I get it. But maybe we shouldn’t be so quick to get back to “normal”, especially when it comes to the church and how we approach our mission. For too long we have depended on people coming to us. We have poured our efforts into worship services, children’s and youth programs and other ministries that take place in our buildings, hoping that people would come and consider the claims of Christ. Then, six weeks ago, all of that was taken away from us and we were forced to get creative and find ways to “go and tell” instead of hoping that they would “come and see.”
When we finally do get to start meeting together again, we are going to face the temptation to go back to the way things were before COVID. We’ll tell ourselves that we don’t need to worry about our digital presence anymore because we can meet in person. And people will be free to come to us, so we can curb our efforts to find ways to connect with them where they live. Time to get back to “normal,” right? I hope not.
It occurs to me that we are in a similar position as the children of Israel when they were faced with crossing the Jordan and entering the promised land. You remember the story, don’t you? The 12 spies came back with the report that the promised land was even better than they had imagined. But 10 of the spies pointed out that there were giants that would have to be defeated, so the majority got cold feet and thought it might be best if they just went back to normal (Egypt).
It’s interesting that they remembered Egypt being better than it really was. It’s not that Egypt was so great, but it was predictable.

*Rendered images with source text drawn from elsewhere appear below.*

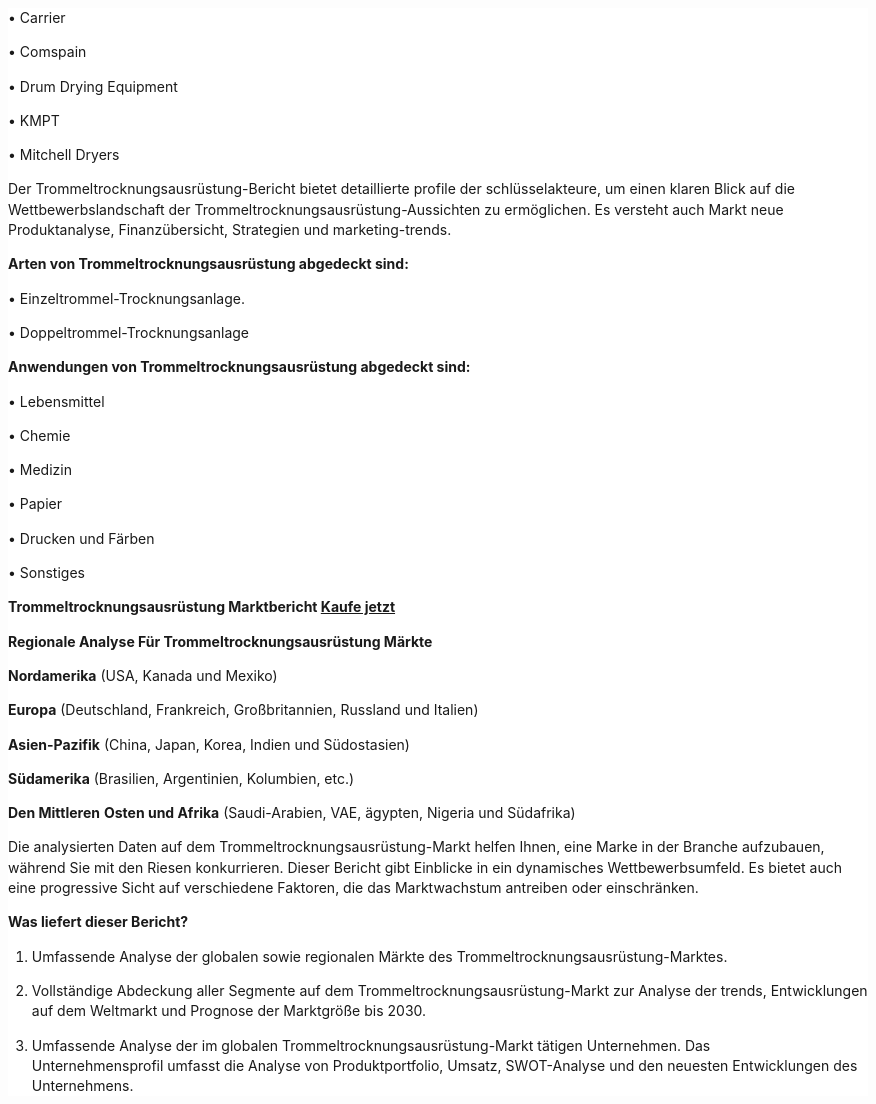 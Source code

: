 • Carrier

• Comspain

• Drum Drying Equipment

• KMPT

• Mitchell Dryers

Der Trommeltrocknungsausrüstung-Bericht bietet detaillierte profile der schlüsselakteure, um einen klaren Blick auf die Wettbewerbslandschaft der Trommeltrocknungsausrüstung-Aussichten zu ermöglichen. Es versteht auch Markt neue Produktanalyse, Finanzübersicht, Strategien und marketing-trends.

<strong>Arten von Trommeltrocknungsausrüstung abgedeckt sind:</strong>

• Einzeltrommel-Trocknungsanlage.

• Doppeltrommel-Trocknungsanlage

<strong>Anwendungen von Trommeltrocknungsausrüstung abgedeckt sind:</strong>

• Lebensmittel

• Chemie

• Medizin

• Papier

• Drucken und Färben

• Sonstiges

<strong>Trommeltrocknungsausrüstung Marktbericht <a href=https://www.marketresearchupdate.com/buynow/399051>Kaufe jetzt</a></strong>

<strong>Regionale Analyse Für Trommeltrocknungsausrüstung Märkte</strong>

<strong>Nordamerika</strong> (USA, Kanada und Mexiko)

<strong>Europa</strong> (Deutschland, Frankreich, Großbritannien, Russland und Italien)

<strong>Asien-Pazifik</strong> (China, Japan, Korea, Indien und Südostasien)

<strong>Südamerika</strong> (Brasilien, Argentinien, Kolumbien, etc.)

<strong>Den Mittleren</strong> <strong>Osten und Afrika</strong> (Saudi-Arabien, VAE, ägypten, Nigeria und Südafrika)

Die analysierten Daten auf dem Trommeltrocknungsausrüstung-Markt helfen Ihnen, eine Marke in der Branche aufzubauen, während Sie mit den Riesen konkurrieren. Dieser Bericht gibt Einblicke in ein dynamisches Wettbewerbsumfeld. Es bietet auch eine progressive Sicht auf verschiedene Faktoren, die das Marktwachstum antreiben oder einschränken.

<strong>Was liefert dieser Bericht?</strong>

1. Umfassende Analyse der globalen sowie regionalen Märkte des Trommeltrocknungsausrüstung-Marktes.

2. Vollständige Abdeckung aller Segmente auf dem Trommeltrocknungsausrüstung-Markt zur Analyse der trends, Entwicklungen auf dem Weltmarkt und Prognose der Marktgröße bis 2030.

3. Umfassende Analyse der im globalen Trommeltrocknungsausrüstung-Markt tätigen Unternehmen. Das Unternehmensprofil umfasst die Analyse von Produktportfolio, Umsatz, SWOT-Analyse und den neuesten Entwicklungen des Unternehmens.
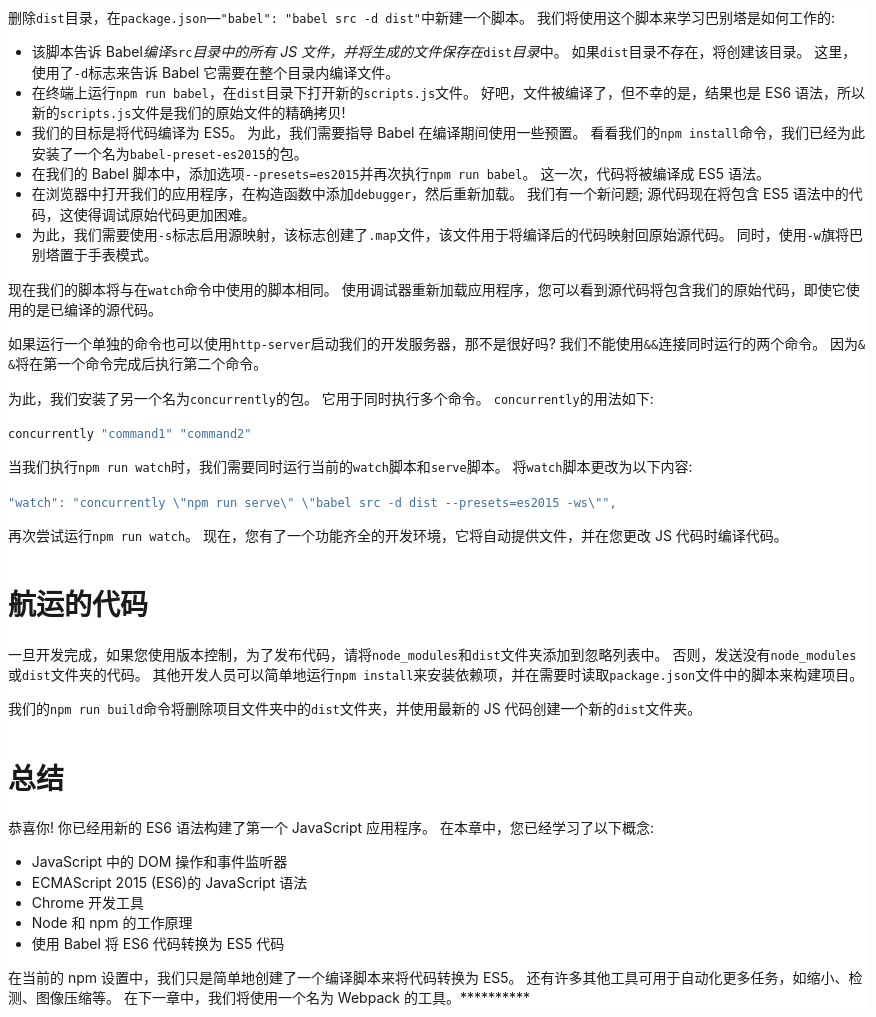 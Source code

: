 删除`dist`目录，在`package.json`—`"babel": "babel src -d dist"`中新建一个脚本。 我们将使用这个脚本来学习巴别塔是如何工作的:

*   该脚本告诉 Babel*编译*`src`*目录中的所有 JS 文件，并将生成的文件保存在*`dist`*目录*中。 如果`dist`目录不存在，将创建该目录。 这里，使用了`-d`标志来告诉 Babel 它需要在整个目录内编译文件。
*   在终端上运行`npm run babel`，在`dist`目录下打开新的`scripts.js`文件。 好吧，文件被编译了，但不幸的是，结果也是 ES6 语法，所以新的`scripts.js`文件是我们的原始文件的精确拷贝!
*   我们的目标是将代码编译为 ES5。 为此，我们需要指导 Babel 在编译期间使用一些预置。 看看我们的`npm install`命令，我们已经为此安装了一个名为`babel-preset-es2015`的包。
*   在我们的 Babel 脚本中，添加选项`--presets=es2015`并再次执行`npm run babel`。 这一次，代码将被编译成 ES5 语法。
*   在浏览器中打开我们的应用程序，在构造函数中添加`debugger`，然后重新加载。 我们有一个新问题; 源代码现在将包含 ES5 语法中的代码，这使得调试原始代码更加困难。
*   为此，我们需要使用`-s`标志启用源映射，该标志创建了`.map`文件，该文件用于将编译后的代码映射回原始源代码。 同时，使用`-w`旗将巴别塔置于手表模式。

现在我们的脚本将与在`watch`命令中使用的脚本相同。 使用调试器重新加载应用程序，您可以看到源代码将包含我们的原始代码，即使它使用的是已编译的源代码。

如果运行一个单独的命令也可以使用`http-server`启动我们的开发服务器，那不是很好吗? 我们不能使用`&&`连接同时运行的两个命令。 因为`&&`将在第一个命令完成后执行第二个命令。

为此，我们安装了另一个名为`concurrently`的包。 它用于同时执行多个命令。 `concurrently`的用法如下:

```js
concurrently "command1" "command2" 
```

当我们执行`npm run watch`时，我们需要同时运行当前的`watch`脚本和`serve`脚本。 将`watch`脚本更改为以下内容:

```js
"watch": "concurrently \"npm run serve\" \"babel src -d dist --presets=es2015 -ws\"",
```

再次尝试运行`npm run watch`。 现在，您有了一个功能齐全的开发环境，它将自动提供文件，并在您更改 JS 代码时编译代码。

# 航运的代码

一旦开发完成，如果您使用版本控制，为了发布代码，请将`node_modules`和`dist`文件夹添加到忽略列表中。 否则，发送没有`node_modules`或`dist`文件夹的代码。 其他开发人员可以简单地运行`npm install`来安装依赖项，并在需要时读取`package.json`文件中的脚本来构建项目。

我们的`npm run build`命令将删除项目文件夹中的`dist`文件夹，并使用最新的 JS 代码创建一个新的`dist`文件夹。

# 总结

恭喜你! 你已经用新的 ES6 语法构建了第一个 JavaScript 应用程序。 在本章中，您已经学习了以下概念:

*   JavaScript 中的 DOM 操作和事件监听器
*   ECMAScript 2015 (ES6)的 JavaScript 语法
*   Chrome 开发工具
*   Node 和 npm 的工作原理
*   使用 Babel 将 ES6 代码转换为 ES5 代码

在当前的 npm 设置中，我们只是简单地创建了一个编译脚本来将代码转换为 ES5。 还有许多其他工具可用于自动化更多任务，如缩小、检测、图像压缩等。 在下一章中，我们将使用一个名为 Webpack 的工具。**********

They had learned how to survive in Egypt and crossing the Jordan to take possession of the promised land was just too risky.
We have gone through an incredibly steep learning curve over the past several weeks, trying to figure out how to be the church in a season when all of our favorite tools have been taken away from us. We have taken significant steps to have a meaningful online presence, have found ways to do discipleship when people can’t gather, and have creatively penetrated our communities with meaningful acts of service.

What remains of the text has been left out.